There's been much talk about how deregulation was the cause of the financial crisis and we need better regulation to prevent a financial crisis. This is a bunch of nonsense. The problem in the way our financial system operates is actually a very old one: it's the agency problem. The people who make the decisions for all of these firms are heads of the large financial companies who understand the most about the risks they take. Not only do these people understand the risks the best, but they also have a very skewed incentive structure. The heads of these companies get bonuses from making the firms money, but when the firms go bust, the people that've made those decisions still end up with lots of wealth.

So now the problem becomes a little bit clearer. The people who make decisions about finance are the same ones who have no incentive from actually making good decisions. The tradeoff these people face is that they make a lot of money if the firm does poorly or okay while they make even more money if the firm does well. Now, the problem becomes even more clear: the people who make the most important decisions in our financial system not only have the most understanding about the risks involved, but they also have absolutely no skin in the game.

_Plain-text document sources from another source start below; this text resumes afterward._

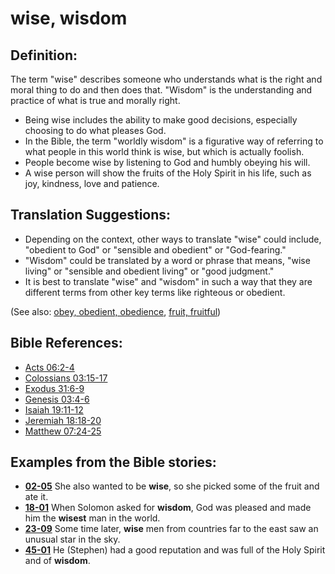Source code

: # wise, wisdom #

## Definition: ##

The term "wise" describes someone who understands what is the right and moral thing to do and then does that. "Wisdom" is the understanding and practice of what is true and morally right.

* Being wise includes the ability to make good decisions, especially choosing to do what pleases God.
* In the Bible, the term "worldly wisdom" is a figurative way of referring to what people in this world think is wise, but which is actually foolish.
* People become wise by listening to God and humbly obeying his will.
* A wise person will show the fruits of the Holy Spirit in his life, such as joy, kindness, love and patience.

## Translation Suggestions: ##

* Depending on the context, other ways to translate "wise" could include, "obedient to God" or "sensible and obedient" or "God-fearing."
* "Wisdom" could be translated by a word or phrase that means,  "wise living" or "sensible and obedient living" or "good judgment."
* It is best to translate "wise" and "wisdom" in such a way that they are different terms from other key terms like righteous or obedient.

(See also: [obey, obedient, obedience](../other/obey.md), [fruit, fruitful](../kt/fruit.md))

## Bible References: ##

* [Acts 06:2-4](https://door43.org/en/bible/notes/act/06/02)
* [Colossians 03:15-17](https://door43.org/en/bible/notes/col/03/15)
* [Exodus 31:6-9](https://door43.org/en/bible/notes/exo/31/06)
* [Genesis 03:4-6](https://door43.org/en/bible/notes/gen/03/04)
* [Isaiah 19:11-12](https://door43.org/en/bible/notes/isa/19/11)
* [Jeremiah 18:18-20](https://door43.org/en/bible/notes/jer/18/18)
* [Matthew 07:24-25](https://door43.org/en/bible/notes/mat/07/24)

## Examples from the Bible stories: ##

* __[02-05](https://door43.org/en/obs/notes/frames/02-05)__ She also wanted to be __wise__, so she picked some of the fruit and ate it.
* __[18-01](https://door43.org/en/obs/notes/frames/18-01)__ When Solomon asked for __wisdom__, God was pleased and made him the __wisest__  man in the world.
* __[23-09](https://door43.org/en/obs/notes/frames/23-09)__ Some time later, __wise__  men from countries far to the east saw an unusual star in the sky.
* __[45-01](https://door43.org/en/obs/notes/frames/45-01)__ He (Stephen) had a good reputation and was full of the Holy Spirit and of __wisdom__.



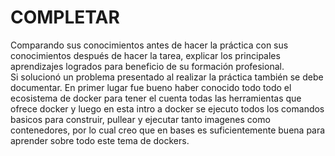 # COMPLETAR  
Comparando sus conocimientos antes de hacer la práctica con sus conocimientos después de hacer la tarea, explicar los principales aprendizajes logrados para beneficio de su formación profesional.  
Si solucionó un problema presentado al realizar la práctica también se debe documentar.
En primer lugar fue bueno haber conocido todo todo el ecosistema de docker para tener el cuenta todas las herramientas que ofrece docker y luego en esta intro a docker se ejecuto todos los comandos basicos para construir, pullear y ejecutar tanto imagenes como contenedores, por lo cual creo que en bases es suficientemente buena para aprender sobre todo este tema de dockers.
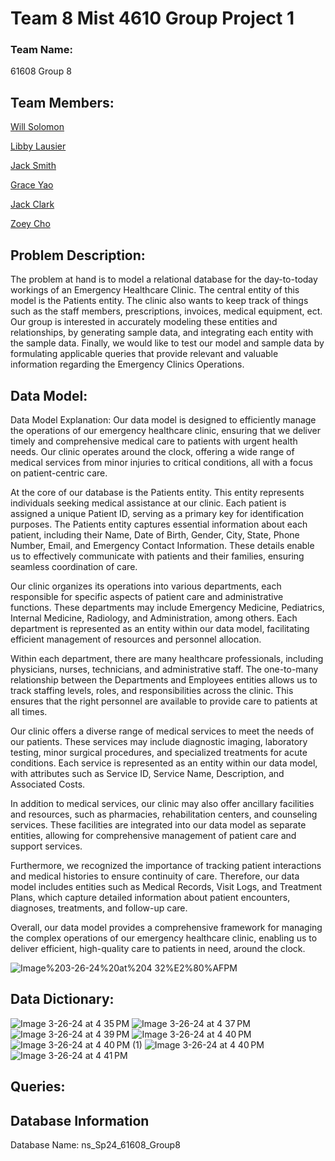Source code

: 
# Team 8 Mist 4610 Group Project 1

### Team Name:

61608 Group 8

## Team Members:

[Will Solomon](https://github.com/Willtsolomon)

[Libby Lausier](https://github.com/libbylausier)

[Jack Smith](https://github.com/jacklsmith14)

[Grace Yao](https://github.com/graceyao2)

[Jack Clark](https://github.com/JackClark12)

[Zoey Cho](https://github.com/hc29584)

## Problem Description:

The problem at hand is to model a relational database for the day-to-today workings of an Emergency Healthcare Clinic. The central entity of this model is the Patients entity. The clinic also wants to keep track of things such as the staff members, prescriptions, invoices, medical equipment, ect.  Our group is interested in accurately modeling these entities and relationships, by generating sample data, and integrating each entity with the sample data. Finally, we would like to test our model and sample data by formulating applicable queries that provide relevant and valuable information regarding the Emergency Clinics Operations.

## Data Model:

Data Model Explanation: Our data model is designed to efficiently manage the operations of our emergency healthcare clinic, ensuring that we deliver timely and comprehensive medical care to patients with urgent health needs. Our clinic operates around the clock, offering a wide range of medical services from minor injuries to critical conditions, all with a focus on patient-centric care.

At the core of our database is the Patients entity. This entity represents individuals seeking medical assistance at our clinic. Each patient is assigned a unique Patient ID, serving as a primary key for identification purposes. The Patients entity captures essential information about each patient, including their Name, Date of Birth, Gender, City, State, Phone Number, Email, and Emergency Contact Information. These details enable us to effectively communicate with patients and their families, ensuring seamless coordination of care.

Our clinic organizes its operations into various departments, each responsible for specific aspects of patient care and administrative functions. These departments may include Emergency Medicine, Pediatrics, Internal Medicine, Radiology, and Administration, among others. Each department is represented as an entity within our data model, facilitating efficient management of resources and personnel allocation.

Within each department, there are many healthcare professionals, including physicians, nurses, technicians, and administrative staff. The one-to-many relationship between the Departments and Employees entities allows us to track staffing levels, roles, and responsibilities across the clinic. This ensures that the right personnel are available to provide care to patients at all times.

Our clinic offers a diverse range of medical services to meet the needs of our patients. These services may include diagnostic imaging, laboratory testing, minor surgical procedures, and specialized treatments for acute conditions. Each service is represented as an entity within our data model, with attributes such as Service ID, Service Name, Description, and Associated Costs.

In addition to medical services, our clinic may also offer ancillary facilities and resources, such as pharmacies, rehabilitation centers, and counseling services. These facilities are integrated into our data model as separate entities, allowing for comprehensive management of patient care and support services.

Furthermore, we recognized the importance of tracking patient interactions and medical histories to ensure continuity of care. Therefore, our data model includes entities such as Medical Records, Visit Logs, and Treatment Plans, which capture detailed information about patient encounters, diagnoses, treatments, and follow-up care.

Overall, our data model provides a comprehensive framework for managing the complex operations of our emergency healthcare clinic, enabling us to deliver efficient, high-quality care to patients in need, around the clock.

![Image%203-26-24%20at%204 32%E2%80%AFPM](https://github.com/Willtsolomon/MIST-4610-Project-one/assets/150104481/f7d780a0-b0e5-48e5-9ad2-4d4458c672a1)

## Data Dictionary:

![Image 3-26-24 at 4 35 PM](https://github.com/Willtsolomon/MIST-4610-Project-one/assets/150104481/cb23d2ab-c0c7-4a41-ba51-a2d0f64493d1)
![Image 3-26-24 at 4 37 PM](https://github.com/Willtsolomon/MIST-4610-Project-one/assets/150104481/8155233f-5a8b-4bbc-be90-d0e62073cd8f)
![Image 3-26-24 at 4 39 PM](https://github.com/Willtsolomon/MIST-4610-Project-one/assets/150104481/47ff8745-6cd3-4cdf-8864-78e68381f8e9)
![Image 3-26-24 at 4 40 PM](https://github.com/Willtsolomon/MIST-4610-Project-one/assets/150104481/3c248003-ac54-4289-8226-0e8d193692a6)
![Image 3-26-24 at 4 40 PM (1)](https://github.com/Willtsolomon/MIST-4610-Project-one/assets/150104481/b8ab9cfd-55f6-4a90-868b-72fb237c3718)
![Image 3-26-24 at 4 40 PM](https://github.com/Willtsolomon/MIST-4610-Project-one/assets/150104481/20a9d336-762f-47e0-a4e6-c187248427e4)
![Image 3-26-24 at 4 41 PM](https://github.com/Willtsolomon/MIST-4610-Project-one/assets/150104481/75ca1beb-67ec-41f5-ad08-5c2cfb046297)


## Queries:


## Database Information

Database Name: ns_Sp24_61608_Group8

The solution that's currently taken place is that we've got a set of politicians whose largest donors are the country's largest financial institutions write "regulations" whereby the people who wrote the "regulations" do not suffer from the negative consequences if the "regulations" are bad. On top of this, the same people who wrote the regulations are being paid by the guys who the "regulations" are supposed to be written for. It doesn't take a rocket scientist to figure out something isn't right here.

In addition to having inverse skin in the game, the financial regulatory agencies (ex. SEC, FTC, etc.) are run by people who were formerly employed by the financial industry and people who will probably be employed by the financial industry if they were to leave to work for the private sector. In other words, we've got another inverse skin in the game problem coming from a revolving door. Yet we also expect these people to the "right thing" even when the "right thing" involves going against their own interests. Obviously, this doesn't make any sense and has zero chance of working.

It's clearly obvious that the problem here isn't a lack of "regulation" and that we don't need "more regulation". What we need are people making decisions who actually suffer the negative consequences if they make mistakes, especially considering that the people making decisions are also those who understand the most about the consequences of their actions. In other words, what most of these bureaucrats do is effectively useless. These "regulatory agencies" are effectively parasites.

What we don't need are more complicated rules and regulations, but simple and clear rules. We don't need more agencies; we need better compensation systems. So what're the solutions?
  1. Eliminate almost all regulatory agencies. These agencies, not ironically, have an obvious agency problem that needs to be eliminated.
  2. Change the incentives of corporate executives so that if the financial firm goes bust, every single person who was in the board of directors and all of the top corporate executives over the past 15 years will have all of their assets liquidated and be personally liable for the losses of the firm.
  3. We also need transparency. This means that every single financial firm must publicly post all of its assets and liabilities on its website with absolutely no exceptions. If there is any sort of lying about the assets or liabilities of any financial firm, every single person in the board of directors and all of the top corporate executives should be tried for fraud with a minimum sentence of 7 years in prison.
Some might say that my rules are too harsh on the people who run these firms. If anything, my rules are not harsh enough. All I want is for those who make the most important decisions to be on the hook for the losses. The current problem with financial firms is that those who make the decisions do not suffer from the negative consequences of the decisions. Note that I do not care how much these people get paid. Choosing how much each person deserves to get paid or saying that one person "makes too much money" is stupid because there's no objective way to decide how much each person should be paid. If my rules lead to corporate executives being paid more money, I don't care because they will suffer the consequences of their actions.

Some might argue that these rules would cause many to not become corporate executives. To this I respond: if you can't handle the heat, then get the hell out of the kitchen. Right now, the guys who run these firms have no skin in the game. We need to have every single one of the corporate executives to make sure that they've got their necks on the line.

Note: These regulations would only apply to publicly traded financial firms, not firms like limited partnerships.
Note #2: There's a very good argument to say that these rules should be applied to the corporate executives for all of the publicly traded companies that currently exist. Personally, I think these rules should be applied to all publicly traded companies, but that's a different argument for a different day.